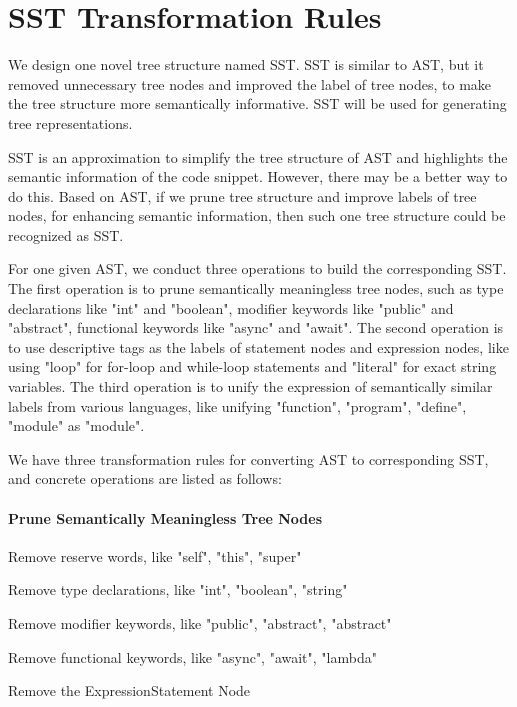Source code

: \section{SST Transformation Rules}


We design one novel tree structure named SST. SST is similar to AST, but it removed unnecessary tree nodes and improved the label of tree nodes, to make the tree structure more semantically informative. SST will be used for generating tree representations.

SST is an approximation to simplify the tree structure of AST and highlights the semantic information of the code snippet. However, there may be a better way to do this. Based on AST, if we prune tree structure and improve labels of tree nodes, for enhancing semantic information, then such one tree structure could be recognized as SST.

For one given AST, we conduct three operations to build the corresponding SST. The first operation is to prune semantically meaningless tree nodes, such as type declarations like "int" and "boolean", modifier keywords like "public" and "abstract", functional keywords like "async" and "await". The second operation is to use descriptive tags as the labels of statement nodes and expression nodes, like using "loop" for for-loop and while-loop statements and "literal" for exact string variables. The third operation is to unify the expression of semantically similar labels from various languages, like unifying "function", "program", "define", "module" as "module".


We have three transformation rules for converting AST to corresponding SST, and concrete operations are listed as follows:


\paragraph{Prune Semantically Meaningless Tree Nodes}

\begin{compactenum}
\item Remove reserve words, like "self", "this", "super"
\item Remove type declarations, like "int", "boolean", "string"
\item Remove modifier keywords, like "public", "abstract", "abstract"
\item Remove functional keywords, like "async", "await", "lambda"
\item Remove the ExpressionStatement Node
\end{compactenum}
------
**YOUR OBJECTIVE**
Every line from the one containing "the ExpressionStatement Node" to the close of the records must be reproduced exactly. Include both ends and nothing more.

**RESULT OF THIS EXERCISE**
\item Remove the ExpressionStatement Node
\end{compactenum}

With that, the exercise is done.